Exercise brief:
Only lines with the string "Exams" are wanted. Pull them out of the data.

Input material:
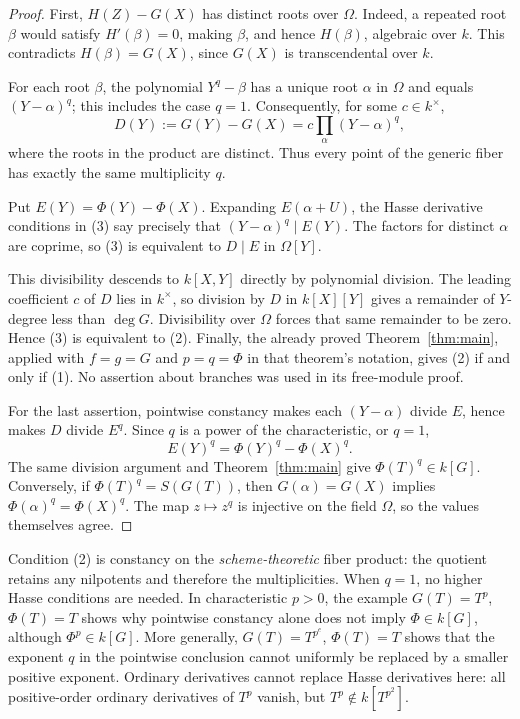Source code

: \documentclass[11pt]{article}
\theoremstyle{plain}
\theoremstyle{definition}
\theoremstyle{remark}
\begin{document}
\begin{proof}
First, \(H(Z)-G(X)\) has distinct roots over \(\Omega\). Indeed, a repeated root \(\beta\) would satisfy \(H'(\beta)=0\), making \(\beta\), and hence \(H(\beta)\), algebraic over \(k\). This contradicts \(H(\beta)=G(X)\), since \(G(X)\) is transcendental over \(k\).

For each root \(\beta\), the polynomial \(Y^q-\beta\) has a unique root \(\alpha\) in \(\Omega\) and equals \((Y-\alpha)^q\); this includes the case \(q=1\). Consequently, for some \(c\in k^\times\),
\[
    D(Y):=G(Y)-G(X)=c\prod_{\alpha}(Y-\alpha)^q,
\]
where the roots in the product are distinct. Thus every point of the generic fiber has exactly the same multiplicity \(q\).

Put \(E(Y)=\Phi(Y)-\Phi(X)\). Expanding \(E(\alpha+U)\), the Hasse derivative conditions in (3) say precisely that \((Y-\alpha)^q\mid E(Y)\). The factors for distinct \(\alpha\) are coprime, so (3) is equivalent to \(D\mid E\) in \(\Omega[Y]\).

This divisibility descends to \(k[X,Y]\) directly by polynomial division. The leading coefficient \(c\) of \(D\) lies in \(k^\times\), so division by \(D\) in \(k[X][Y]\) gives a remainder of \(Y\)-degree less than \(\deg G\). Divisibility over \(\Omega\) forces that same remainder to be zero. Hence (3) is equivalent to (2). Finally, the already proved Theorem~\ref{thm:main}, applied with \(f=g=G\) and \(p=q=\Phi\) in that theorem's notation, gives (2) if and only if (1). No assertion about branches was used in its free-module proof.

For the last assertion, pointwise constancy makes each \((Y-\alpha)\) divide \(E\), hence makes \(D\) divide \(E^q\). Since \(q\) is a power of the characteristic, or \(q=1\),
\[
    E(Y)^q=\Phi(Y)^q-\Phi(X)^q.
\]
The same division argument and Theorem~\ref{thm:main} give \(\Phi(T)^q\in k[G]\). Conversely, if \(\Phi(T)^q=S(G(T))\), then \(G(\alpha)=G(X)\) implies \(\Phi(\alpha)^q=\Phi(X)^q\). The map \(z\mapsto z^q\) is injective on the field \(\Omega\), so the values themselves agree.
\end{proof}

Condition (2) is constancy on the \emph{scheme-theoretic} fiber product: the quotient retains any nilpotents and therefore the multiplicities. When \(q=1\), no higher Hasse conditions are needed. In characteristic \(p>0\), the example \(G(T)=T^p\), \(\Phi(T)=T\) shows why pointwise constancy alone does not imply \(\Phi\in k[G]\), although \(\Phi^p\in k[G]\). More generally, \(G(T)=T^{p^e}\), \(\Phi(T)=T\) shows that the exponent \(q\) in the pointwise conclusion cannot uniformly be replaced by a smaller positive exponent. Ordinary derivatives cannot replace Hasse derivatives here: all positive-order ordinary derivatives of \(T^p\) vanish, but \(T^p\notin k[T^{p^2}]\).
\end{document}
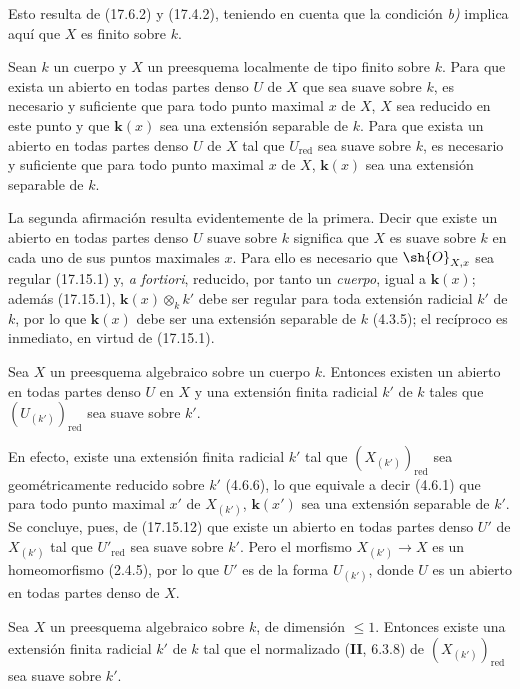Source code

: Esto resulta de (17.6.2) y (17.4.2), teniendo en cuenta que la condición \emph{b)} implica aquí que $X$ es finito sobre $k$.

\begin{proposition}[17.15.12]
\label{IV.17.15.12}
Sean $k$ un cuerpo y $X$ un preesquema localmente de tipo finito sobre $k$. Para que exista un abierto en todas partes denso $U$ de $X$ que sea suave sobre $k$, es necesario y suficiente que para todo punto maximal $x$ de $X$, $X$ sea reducido en este punto y que $\boldsymbol{k}(x)$ sea una extensión separable de $k$. Para que exista un abierto en todas partes denso $U$ de $X$ tal que $U_{\mathrm{red}}$ sea suave sobre $k$, es necesario y suficiente que para todo punto maximal $x$ de $X$, $\boldsymbol{k}(x)$ sea una extensión separable de $k$.
\end{proposition}

La segunda afirmación resulta evidentemente de la primera. Decir que existe un abierto en todas partes denso $U$ suave sobre $k$ significa que $X$ es suave sobre $k$ en cada uno de sus puntos maximales $x$. Para ello es necesario que $\sh{O}_{X,x}$ sea regular (17.15.1) y, \emph{a fortiori}, reducido, por tanto un \emph{cuerpo}, igual a $\boldsymbol{k}(x)$; además (17.15.1), $\boldsymbol{k}(x)\otimes_k k'$ debe ser regular para toda extensión radicial $k'$ de $k$, por lo que $\boldsymbol{k}(x)$ debe ser una extensión separable de $k$ (4.3.5); el recíproco es inmediato, en virtud de (17.15.1).

\begin{corollary}[17.15.13]
\label{IV.17.15.13}
Sea $X$ un preesquema algebraico sobre un cuerpo $k$. Entonces existen un abierto en todas partes denso $U$ en $X$ y una extensión finita radicial $k'$ de $k$ tales que $(U_{(k')})_{\mathrm{red}}$ sea suave sobre $k'$.
\end{corollary}

En efecto, existe una extensión finita radicial $k'$ tal que $(X_{(k')})_{\mathrm{red}}$ sea geométricamente reducido sobre $k'$ (4.6.6), lo que equivale a decir (4.6.1) que para todo punto maximal $x'$ de $X_{(k')}$, $\boldsymbol{k}(x')$ sea una extensión separable de $k'$. Se concluye, pues, de (17.15.12) que existe un abierto en todas partes denso $U'$ de $X_{(k')}$ tal que $U'_{\mathrm{red}}$ sea suave sobre $k'$. Pero el morfismo $X_{(k')}\to X$ es un homeomorfismo (2.4.5), por lo que $U'$ es de la forma $U_{(k')}$, donde $U$ es un abierto en todas partes denso de $X$.

\begin{proposition}[17.15.14]
\label{IV.17.15.14}
Sea $X$ un preesquema algebraico sobre $k$, de dimensión $\leq1$. Entonces existe una extensión finita radicial $k'$ de $k$ tal que el normalizado \textup{(\textbf{II}, 6.3.8)} de $(X_{(k')})_{\mathrm{red}}$ sea suave sobre $k'$.
\end{proposition}

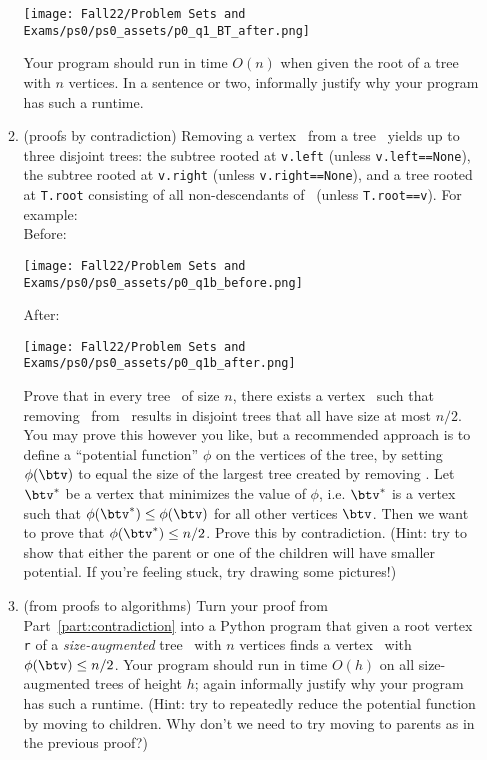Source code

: \documentclass[11pt]{article}
\begin{document}
\begin{enumerate}
\begin{enumerate}
 \texttt{[image: Fall22/Problem Sets and Exams/ps0/ps0\_assets/p0\_q1\_BT\_after.png]}

 Your program should run in time $O(n)$ when given the root of a tree with $n$ vertices. In a sentence or two, informally justify why your program has such a runtime. 
 
 \item (proofs by contradiction) \label{part:contradiction}
 Removing a vertex \btv\ from a tree \treeT\ yields up to three disjoint trees: the subtree rooted at
 \texttt{v.left} (unless \texttt{v.left==None}), the subtree rooted at
 \texttt{v.right} (unless \texttt{v.right==None}), and a tree rooted at \texttt{T.root} consisting of all non-descendants of \btv\ (unless \texttt{T.root==v}).  For example:
 \\

 Before:
 
 \texttt{[image: Fall22/Problem Sets and Exams/ps0/ps0\_assets/p0\_q1b\_before.png]}
 
 
 After:
 
  \texttt{[image: Fall22/Problem Sets and Exams/ps0/ps0\_assets/p0\_q1b\_after.png]}

  Prove that in every tree \treeT\ of size $n$, there exists a vertex \btv\ such that removing \btv\ from \treeT\ results in disjoint trees that all have size at most $n/2$.  \\
  
  You may prove this however you like, but a recommended approach is to define a ``potential function'' $\phi$ on the vertices of the tree, by setting $\phi(\btv)$ to equal the size of the largest tree created by removing \btv.  Let $\btv^*$ be a vertex that minimizes the value of $\phi$, i.e. $\btv^*$ is a vertex such that $\phi(\btv^*) \le \phi(\btv)$ for all other vertices $\btv$. Then we want to prove that $\phi(\btv^*)\leq n/2$.  Prove this by contradiction.  (Hint: try to show that either the parent or one of the children will have smaller potential. If you're feeling stuck, try drawing some pictures!)
 
 \item (from proofs to algorithms)  Turn your proof from Part~\ref{part:contradiction} into a Python program that given a root vertex \texttt{r} of a {\em size-augmented} tree \treeT\ with $n$ vertices finds a vertex \btv\ with $\phi(\btv)\leq n/2$. Your program should run in time $O(h)$ on all size-augmented trees of height $h$; again informally justify why your program has such a runtime. (Hint: try to repeatedly reduce the potential function by moving to children. Why don't we need to try moving to parents as in the previous proof?)
 \end{enumerate}
 

\end{enumerate}
\end{document}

Written solution:
 \texttt{[image: Fall22/Problem Sets and Exams/ps0/ps0\_assets/p0\_q1\_BT\_after.png]}
 \texttt{[image: Fall22/Problem Sets and Exams/ps0/ps0\_assets/p0\_q1b\_before.png]}
  \texttt{[image: Fall22/Problem Sets and Exams/ps0/ps0\_assets/p0\_q1b\_after.png]}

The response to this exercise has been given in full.